§ **SUPPLIED RECORDS**:
==============================

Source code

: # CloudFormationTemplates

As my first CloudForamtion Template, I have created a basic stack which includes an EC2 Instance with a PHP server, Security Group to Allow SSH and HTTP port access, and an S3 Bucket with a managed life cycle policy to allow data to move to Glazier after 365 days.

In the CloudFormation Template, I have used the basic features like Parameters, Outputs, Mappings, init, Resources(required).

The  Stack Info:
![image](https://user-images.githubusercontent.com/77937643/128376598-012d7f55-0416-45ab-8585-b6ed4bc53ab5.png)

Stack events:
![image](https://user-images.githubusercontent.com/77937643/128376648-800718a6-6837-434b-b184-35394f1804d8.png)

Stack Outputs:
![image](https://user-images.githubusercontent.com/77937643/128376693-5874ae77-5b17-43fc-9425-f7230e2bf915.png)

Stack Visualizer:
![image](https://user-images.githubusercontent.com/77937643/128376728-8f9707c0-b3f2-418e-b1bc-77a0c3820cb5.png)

==============================

§ **WORK TO BE COMPLETED**: Scan the material above. Return every line containing the string "image".

§ **ANSWER FOR THE TASK**:
![image](https://user-images.githubusercontent.com/77937643/128376598-012d7f55-0416-45ab-8585-b6ed4bc53ab5.png)
![image](https://user-images.githubusercontent.com/77937643/128376648-800718a6-6837-434b-b184-35394f1804d8.png)
![image](https://user-images.githubusercontent.com/77937643/128376693-5874ae77-5b17-43fc-9425-f7230e2bf915.png)
![image](https://user-images.githubusercontent.com/77937643/128376728-8f9707c0-b3f2-418e-b1bc-77a0c3820cb5.png)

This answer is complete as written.